How does access to green space impact public health? How can green space data provide actionable information about our communities and where people’s needs are or aren’t being met?

The Massive Data Institute at Georgetown’s McCourt School of Public Policy welcomes your participation in the virtual Green Space Data Challenge. Participants will have the entire month of February 2023 to demonstrate the value of green space data by creating analyses, visualizations, and new community indicators.

Access to green space is an essential need and has been found to have important quality of life implications.  While access to green space is not equitable across communities nationwide, it has significant implications for community well-being, and has been found to encourage outdoor recreation, human connection, and positive mental and physical health.

The Challenge

In this data challenge, you will analyze the impact of inequitable green space access on communities using various data sources on our Redivis platform in individual or team notebooks. Your goal will be to transform these green space datasets into actionable community indicators that illustrate the effects of green space across one of four dimensions: public health, public safety, effects on a specific population (e.g., by age, race, or location), or physical environment (e.g. pollution levels).

We provide six datasets directly with information on green space for you to work with for the challenge. We also are linking to a variety of datasets on green space as well as subject area indicators (e.g. for public health, public safety, etc.) from the Environmental Impact Data Collaborative; you are free to use any of these in the challenge. In addition, you may request to use additional publicly available data in your submission by submitting a request by Wednesday, February 8th at 5:00PM EST. This data will be made available to all participants through the Redivis site. See the FAQ below for more information.

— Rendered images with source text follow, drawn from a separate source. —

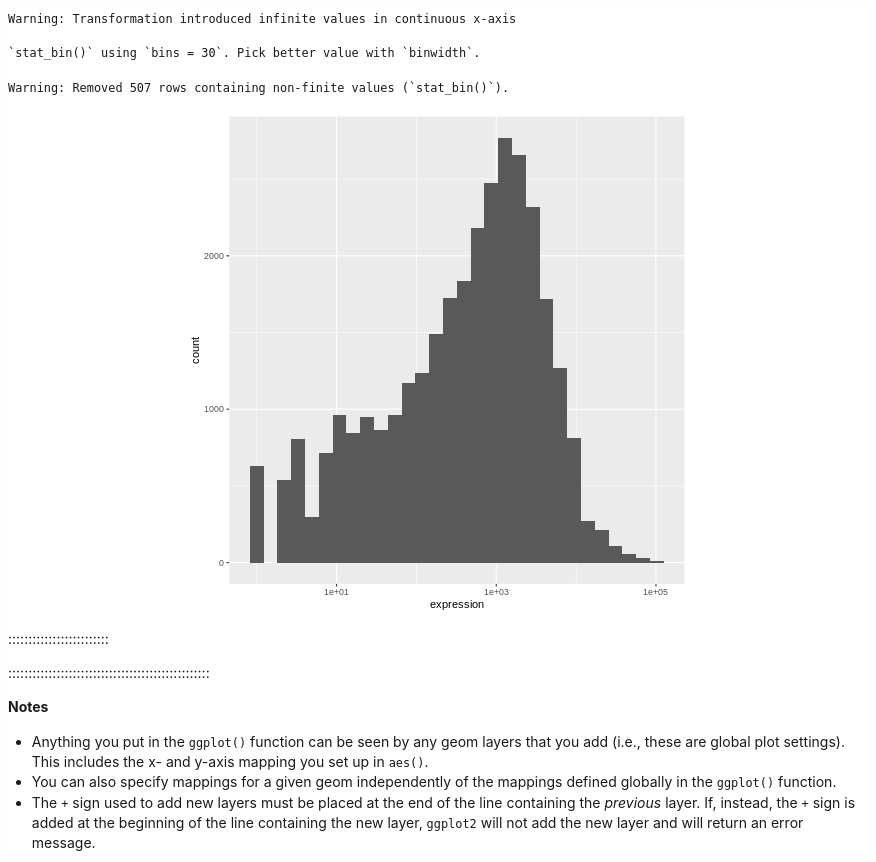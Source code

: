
 ```{.warning}
Warning: Transformation introduced infinite values in continuous x-axis
```

```{.output}
`stat_bin()` using `bins = 30`. Pick better value with `binwidth`.
```

```{.warning}
Warning: Removed 507 rows containing non-finite values (`stat_bin()`).
```

<img src="fig/40-visualization-rendered-unnamed-chunk-6-1.png" style="display: block; margin: auto;" />

:::::::::::::::::::::::::

::::::::::::::::::::::::::::::::::::::::::::::::::

**Notes**

- Anything you put in the `ggplot()` function can be seen by any geom
  layers that you add (i.e., these are global plot settings). This
  includes the x- and y-axis mapping you set up in `aes()`.
- You can also specify mappings for a given geom independently of the
  mappings defined globally in the `ggplot()` function.
- The `+` sign used to add new layers must be placed at the end of the
  line containing the *previous* layer. If, instead, the `+` sign is
  added at the beginning of the line containing the new layer,
  `ggplot2` will not add the new layer and will return an error
  message.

You will be evaluated by judges based on the relevance, completeness, and quality of your submission. Judges include: 

Stephen T. Dickinson, PhD, Urban Health Collaborative, Drexel University
Alexander Din, United States Department of Housing and Urban Development (HUD)
Michelle Kondo, PhD, USDA-Forest Service
Jarlath O’Neil-Dunne, Spatial Analysis Lab, University of Vermont

Example Topics: 

  • Are communities in close proximity to green space more likely to have better air quality?
    Is there a relationship between green space and social vulnerability?
  • Do communities with better green space access experience lower rates of violent crime or gun deaths?
  • How strong is the relationship between community green space and obesity?
  • What are the effects of good park systems on mortality?

Lit Review

For more ideas, see our lit review with examples of research involving green space in each of the four challenge subject areas.

explore more

Guidelines

When: Feb 1-28, 2023

Where: The data challenge is entirely virtual, with information and rules of the challenge available on this website. Updates will be posted on this website as well as emailed to registered participants.

Who you are: We welcome any participants over age 18, especially undergraduate students, graduate students, and early professional data scientists. Analysts based in academic institutions, government statistical offices, think tanks and policy labs, and community organizations are encouraged to participate.

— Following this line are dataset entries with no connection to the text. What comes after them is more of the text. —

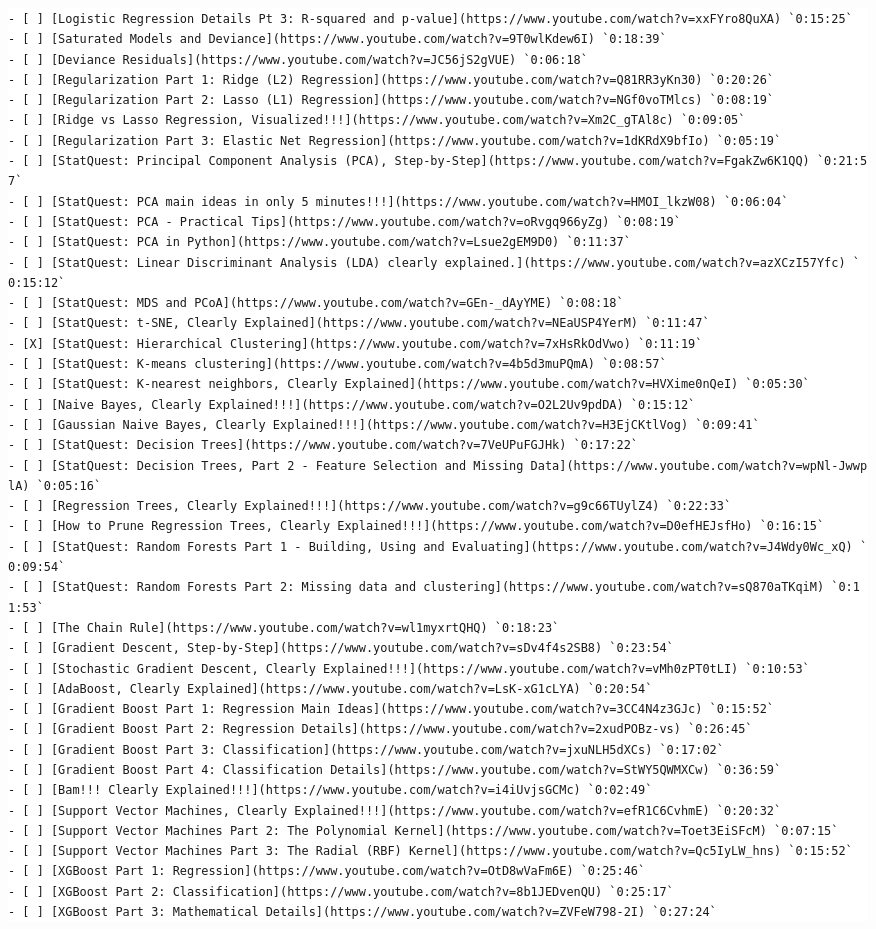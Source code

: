 	- [ ] [Logistic Regression Details Pt 3: R-squared and p-value](https://www.youtube.com/watch?v=xxFYro8QuXA) `0:15:25`
	- [ ] [Saturated Models and Deviance](https://www.youtube.com/watch?v=9T0wlKdew6I) `0:18:39`
	- [ ] [Deviance Residuals](https://www.youtube.com/watch?v=JC56jS2gVUE) `0:06:18`
	- [ ] [Regularization Part 1: Ridge (L2) Regression](https://www.youtube.com/watch?v=Q81RR3yKn30) `0:20:26`
	- [ ] [Regularization Part 2: Lasso (L1) Regression](https://www.youtube.com/watch?v=NGf0voTMlcs) `0:08:19`
	- [ ] [Ridge vs Lasso Regression, Visualized!!!](https://www.youtube.com/watch?v=Xm2C_gTAl8c) `0:09:05`
	- [ ] [Regularization Part 3: Elastic Net Regression](https://www.youtube.com/watch?v=1dKRdX9bfIo) `0:05:19`
	- [ ] [StatQuest: Principal Component Analysis (PCA), Step-by-Step](https://www.youtube.com/watch?v=FgakZw6K1QQ) `0:21:57`
	- [ ] [StatQuest: PCA main ideas in only 5 minutes!!!](https://www.youtube.com/watch?v=HMOI_lkzW08) `0:06:04`
	- [ ] [StatQuest: PCA - Practical Tips](https://www.youtube.com/watch?v=oRvgq966yZg) `0:08:19`
	- [ ] [StatQuest: PCA in Python](https://www.youtube.com/watch?v=Lsue2gEM9D0) `0:11:37`
	- [ ] [StatQuest: Linear Discriminant Analysis (LDA) clearly explained.](https://www.youtube.com/watch?v=azXCzI57Yfc) `0:15:12`
	- [ ] [StatQuest: MDS and PCoA](https://www.youtube.com/watch?v=GEn-_dAyYME) `0:08:18`
	- [ ] [StatQuest: t-SNE, Clearly Explained](https://www.youtube.com/watch?v=NEaUSP4YerM) `0:11:47`
	- [X] [StatQuest: Hierarchical Clustering](https://www.youtube.com/watch?v=7xHsRkOdVwo) `0:11:19`
	- [ ] [StatQuest: K-means clustering](https://www.youtube.com/watch?v=4b5d3muPQmA) `0:08:57`
	- [ ] [StatQuest: K-nearest neighbors, Clearly Explained](https://www.youtube.com/watch?v=HVXime0nQeI) `0:05:30`
	- [ ] [Naive Bayes, Clearly Explained!!!](https://www.youtube.com/watch?v=O2L2Uv9pdDA) `0:15:12`
	- [ ] [Gaussian Naive Bayes, Clearly Explained!!!](https://www.youtube.com/watch?v=H3EjCKtlVog) `0:09:41`
	- [ ] [StatQuest: Decision Trees](https://www.youtube.com/watch?v=7VeUPuFGJHk) `0:17:22`
	- [ ] [StatQuest: Decision Trees, Part 2 - Feature Selection and Missing Data](https://www.youtube.com/watch?v=wpNl-JwwplA) `0:05:16`
	- [ ] [Regression Trees, Clearly Explained!!!](https://www.youtube.com/watch?v=g9c66TUylZ4) `0:22:33`
	- [ ] [How to Prune Regression Trees, Clearly Explained!!!](https://www.youtube.com/watch?v=D0efHEJsfHo) `0:16:15`
	- [ ] [StatQuest: Random Forests Part 1 - Building, Using and Evaluating](https://www.youtube.com/watch?v=J4Wdy0Wc_xQ) `0:09:54`
	- [ ] [StatQuest: Random Forests Part 2: Missing data and clustering](https://www.youtube.com/watch?v=sQ870aTKqiM) `0:11:53`
	- [ ] [The Chain Rule](https://www.youtube.com/watch?v=wl1myxrtQHQ) `0:18:23`
	- [ ] [Gradient Descent, Step-by-Step](https://www.youtube.com/watch?v=sDv4f4s2SB8) `0:23:54`
	- [ ] [Stochastic Gradient Descent, Clearly Explained!!!](https://www.youtube.com/watch?v=vMh0zPT0tLI) `0:10:53`
	- [ ] [AdaBoost, Clearly Explained](https://www.youtube.com/watch?v=LsK-xG1cLYA) `0:20:54`
	- [ ] [Gradient Boost Part 1: Regression Main Ideas](https://www.youtube.com/watch?v=3CC4N4z3GJc) `0:15:52`
	- [ ] [Gradient Boost Part 2: Regression Details](https://www.youtube.com/watch?v=2xudPOBz-vs) `0:26:45`
	- [ ] [Gradient Boost Part 3: Classification](https://www.youtube.com/watch?v=jxuNLH5dXCs) `0:17:02`
	- [ ] [Gradient Boost Part 4: Classification Details](https://www.youtube.com/watch?v=StWY5QWMXCw) `0:36:59`
	- [ ] [Bam!!! Clearly Explained!!!](https://www.youtube.com/watch?v=i4iUvjsGCMc) `0:02:49`
	- [ ] [Support Vector Machines, Clearly Explained!!!](https://www.youtube.com/watch?v=efR1C6CvhmE) `0:20:32`
	- [ ] [Support Vector Machines Part 2: The Polynomial Kernel](https://www.youtube.com/watch?v=Toet3EiSFcM) `0:07:15`
	- [ ] [Support Vector Machines Part 3: The Radial (RBF) Kernel](https://www.youtube.com/watch?v=Qc5IyLW_hns) `0:15:52`
	- [ ] [XGBoost Part 1: Regression](https://www.youtube.com/watch?v=OtD8wVaFm6E) `0:25:46`
	- [ ] [XGBoost Part 2: Classification](https://www.youtube.com/watch?v=8b1JEDvenQU) `0:25:17`
	- [ ] [XGBoost Part 3: Mathematical Details](https://www.youtube.com/watch?v=ZVFeW798-2I) `0:27:24`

What topics you can explore: Participants can analyze green space data in tandem with various other datasets that include health, environment, and/or public safety data.

Submissions and evaluation: Participants will conduct their analyses and submit a short project narrative that describes the research question, analytic approach, and key findings. We encourage participants to find creative ways to incorporate visualizations and other aspects of data storytelling to create a compelling narrative. In addition to their completed analysis with the indicators they used, participants will be asked to submit documentation describing each step of their process. The documentation should be detailed enough as to make the project fully replicable.

The narrative, indicator and methods, and organization and documentation of each participant’s project will be evaluated for relevance, completeness, and quality. More information on evaluation can be found in the FAQs at the bottom of this page.

Accommodation requests related to a disability should be made by 1/27/23 to pbidatachallenge@georgetown.edu .

Prize Information

There will be separate prize categories for submissions examining the effects of green space on the following subject areas:

Prize CategoriesFirstSecondThird
Community Health$5000$2000$1000
Community Safety$5000$2000$1000
Specific Populations$5000$2000$1000
Physical Environment$5000$2000$1000
Best Graduate Student Submissionone $1000 prize
Best Undergraduate Submissionone $1000 prize

Participating teams will be listed on MDI’s Place-Based Indicators project webpage. Winners will be invited to present their project both at a webinar hosted by the Association of Public Data Users (APDU) and at APDU’s annual conference in July 2023.

The Data

We will provide access to the following datasets. Challenge participants are welcome to bring their own data sources to be added or to use sources from our companion site, the Environmental Impact Data Collaborative (see our FAQs for more details).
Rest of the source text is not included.